**PROBLEM TO WORK ON**
Copy the listing exactly; drop the pictures.

**DATA EXCERPTS**
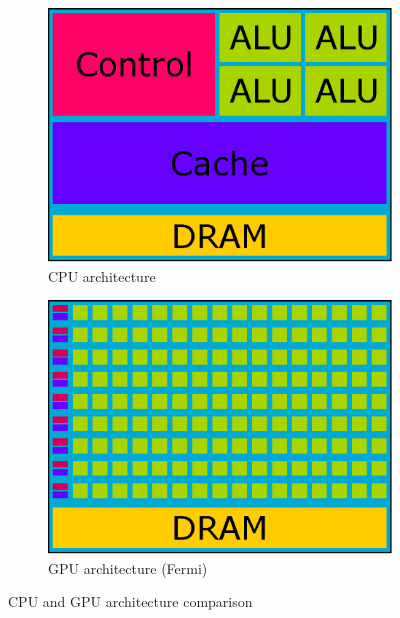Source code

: \begin{description}
\begin{figure}[h]
\centering
\begin{subfigure}{.5\textwidth}
  \centering
  \includegraphics[width=.8\linewidth]{img/CPUarchitecture.eps}
  \caption{CPU architecture}
  \label{fig:cpuarchitecture}
\end{subfigure}%
\begin{subfigure}{.5\textwidth}
  \centering
  \includegraphics[width=.8\linewidth]{img/GPUarchitecture.eps}
  \caption{GPU architecture (Fermi)}
  \label{fig:gpuarchitecture}
\end{subfigure}%
\caption{CPU and GPU architecture comparison}
\end{figure}

\end{description}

**ANSWER FOR THE TASK**
Source code

: \begin{description}
\begin{figure}[h]
\centering
\begin{subfigure}{.5\textwidth}
  \centering
  \includegraphics[width=.8\linewidth]{img/CPUarchitecture.eps}
  \caption{CPU architecture}
  \label{fig:cpuarchitecture}
\end{subfigure}%
\begin{subfigure}{.5\textwidth}
  \centering
  \includegraphics[width=.8\linewidth]{img/GPUarchitecture.eps}
  \caption{GPU architecture (Fermi)}
  \label{fig:gpuarchitecture}
\end{subfigure}%
\caption{CPU and GPU architecture comparison}
\end{figure}

\end{description}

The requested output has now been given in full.